10 Tips to Stop Sabotaging Your Weight Loss Program

10 Tips to Stop Sabotaging Your Weight Loss Program

Everyone who decides to lose weight will feel the need to cheat from time to time. Losing weight can be tough, but there are ways to make it easier.

We often stack the deck against ourselves and don’t even realize it. Since sticking to a healthy eating program can be so challenging, it only makes sense to give yourself every possible advantage by removing, or planning for, the most likely obstacles.

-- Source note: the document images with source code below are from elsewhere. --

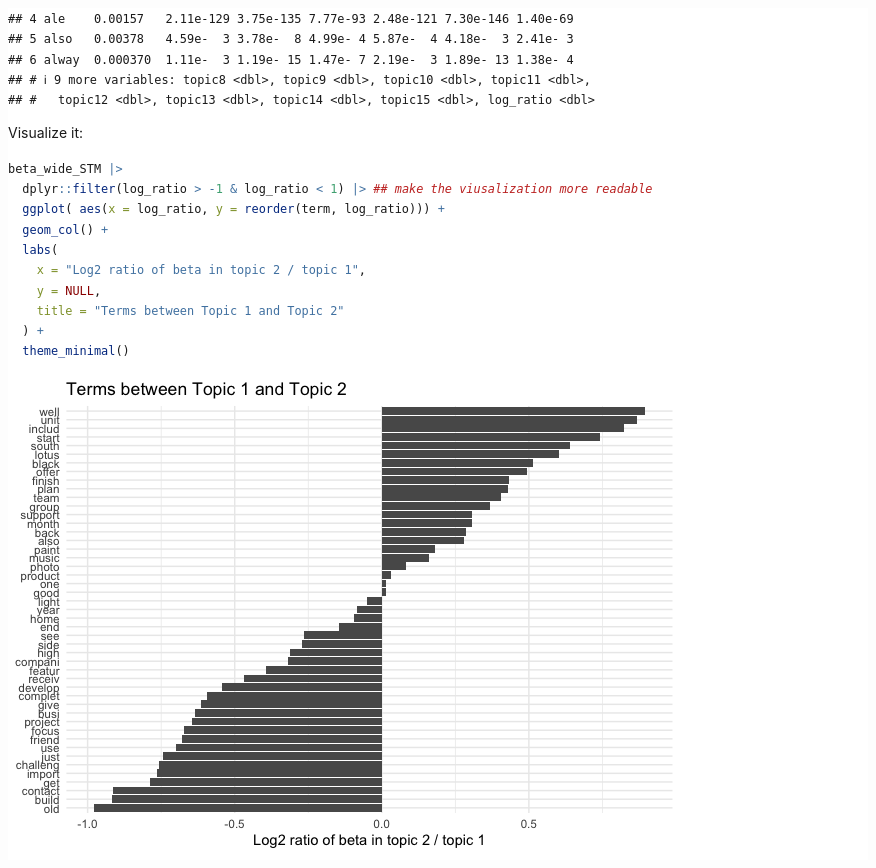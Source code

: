     ## 4 ale    0.00157   2.11e-129 3.75e-135 7.77e-93 2.48e-121 7.30e-146 1.40e-69
    ## 5 also   0.00378   4.59e-  3 3.78e-  8 4.99e- 4 5.87e-  4 4.18e-  3 2.41e- 3
    ## 6 alway  0.000370  1.11e-  3 1.19e- 15 1.47e- 7 2.19e-  3 1.89e- 13 1.38e- 4
    ## # ℹ 9 more variables: topic8 <dbl>, topic9 <dbl>, topic10 <dbl>, topic11 <dbl>,
    ## #   topic12 <dbl>, topic13 <dbl>, topic14 <dbl>, topic15 <dbl>, log_ratio <dbl>

Visualize it:

``` r
beta_wide_STM |> 
  dplyr::filter(log_ratio > -1 & log_ratio < 1) |> ## make the viusalization more readable
  ggplot( aes(x = log_ratio, y = reorder(term, log_ratio))) +
  geom_col() +
  labs(
    x = "Log2 ratio of beta in topic 2 / topic 1",
    y = NULL,
    title = "Terms between Topic 1 and Topic 2"
  ) +
  theme_minimal()
```

![](bigdata_Lecture9_files/figure-gfm/unnamed-chunk-45-1.png)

Use these tips to stick to your program and experience success:

  1. Keep foods out of the house that don’t fit your eating plans. You can’t eat it if it’s not in your house. Get it out before it creates a challenge. Go through your refrigerator and pantry and identify all the foods you shouldn’t eat. Get rid of all of it.
  2. Drink lots of water. We often eat because we’re thirsty, so try water first, which your body needs anyway. Water is also filling if you drink enough of it. A tall, cool, glass of water every couple of hours is healthy and filling.
  3. Stall. When you have the urge to eat something you know you shouldn’t, don’t give in right away. Just sit and relax. Give it a few minutes. You’ll often find that the urge goes away.
  4. Focus on your health. Eating something that’s unhealthy feels great in the short-term. One way to give yourself a long-term focus is to make your health a priority. You’ll be less likely to sabotage yourself if you’re thinking long-term.
  5. Avoid cutting back too far. Those unwanted pounds probably took years to accumulate. Give yourself some time to get rid of them. There’s a lot of evidence that losing weight quickly is a poor long-term strategy. Cutting your calories too much will also make you much more likely to sabotage your weight loss.
  6. Weigh or measure food. A serving of pasta is less than you think. Food scales are inexpensive. So are measuring cups and spoons. Make sure that you know how much you’re actually eating. You might be surprised by how far off you are.
  7. Avoid overdramatizing mistakes. Your weight loss program doesn’t have to be perfect to be effective. A mistake is just a temporary setback. Shake it off and accept that mistakes happen from time to time.
  8. Make fiber your friend. Fiber is healthy and filling. Most people don’t get enough fiber. You can make it a point to eat foods high in fiber or take a fiber supplement. A high-fiber meal is very satiating, and the feeling lasts for quite a while.
  9. Avoid eating out. Many fast food restaurants don’t have a good selection of healthy options. Restaurants can be a healthy dining option, but it’s very easy to make a significant mistake.
  10. Get exercise. Exercise is useful in so many ways. It decreases your appetite. It helps to burn calories. And it makes it easier to stick to your eating program — knowing that you worked hard to burn 300 calories on the exercise bike will make you less likely to undo all that hard work by eating poorly.

Stop sabotaging yourself! You really are your own worst enemy. Losing weight can be challenging endeavor, but we often make it much harder than it needs to be. Use these tips to stack the odds in your favor. You can do this!